**Data under study**
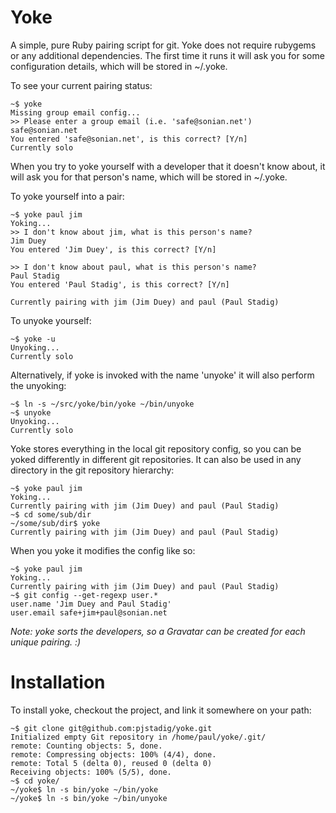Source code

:Yoke
===

A simple, pure Ruby pairing script for git.  Yoke does not require rubygems or
any additional dependencies.  The first time it runs it will ask you for some
configuration details, which will be stored in ~/.yoke.

To see your current pairing status:

    ~$ yoke
    Missing group email config...
    >> Please enter a group email (i.e. 'safe@sonian.net')
    safe@sonian.net
    You entered 'safe@sonian.net', is this correct? [Y/n] 
    Currently solo

When you try to yoke yourself with a developer that it doesn't know about, it
will ask you for that person's name, which will be stored in ~/.yoke.

To yoke yourself into a pair:

    ~$ yoke paul jim
    Yoking...
    >> I don't know about jim, what is this person's name? 
    Jim Duey
    You entered 'Jim Duey', is this correct? [Y/n] 

    >> I don't know about paul, what is this person's name? 
    Paul Stadig
    You entered 'Paul Stadig', is this correct? [Y/n] 

    Currently pairing with jim (Jim Duey) and paul (Paul Stadig)

To unyoke yourself:

    ~$ yoke -u
    Unyoking...
    Currently solo

Alternatively, if yoke is invoked with the name 'unyoke' it will also perform
the unyoking:

    ~$ ln -s ~/src/yoke/bin/yoke ~/bin/unyoke
    ~$ unyoke
    Unyoking...
    Currently solo

Yoke stores everything in the local git repository config, so you can be yoked
differently in different git repositories.  It can also be used in any directory
in the git repository hierarchy:

    ~$ yoke paul jim
    Yoking...
    Currently pairing with jim (Jim Duey) and paul (Paul Stadig)
    ~$ cd some/sub/dir
    ~/some/sub/dir$ yoke
    Currently pairing with jim (Jim Duey) and paul (Paul Stadig)

When you yoke it modifies the config like so:

    ~$ yoke paul jim
    Yoking...
    Currently pairing with jim (Jim Duey) and paul (Paul Stadig)
    ~$ git config --get-regexp user.*
    user.name 'Jim Duey and Paul Stadig'
    user.email safe+jim+paul@sonian.net

_Note: yoke sorts the developers, so a Gravatar can be created for each unique
pairing.  :)_

Installation
===

To install yoke, checkout the project, and link it somewhere on your path:

    ~$ git clone git@github.com:pjstadig/yoke.git
    Initialized empty Git repository in /home/paul/yoke/.git/
    remote: Counting objects: 5, done.
    remote: Compressing objects: 100% (4/4), done.
    remote: Total 5 (delta 0), reused 0 (delta 0)
    Receiving objects: 100% (5/5), done.
    ~$ cd yoke/
    ~/yoke$ ln -s bin/yoke ~/bin/yoke
    ~/yoke$ ln -s bin/yoke ~/bin/unyoke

**What is expected**
Where the word "done" appears in a line of the entries, copy that line.

**Finished task**
    remote: Counting objects: 5, done.
    remote: Compressing objects: 100% (4/4), done.
    Receiving objects: 100% (5/5), done.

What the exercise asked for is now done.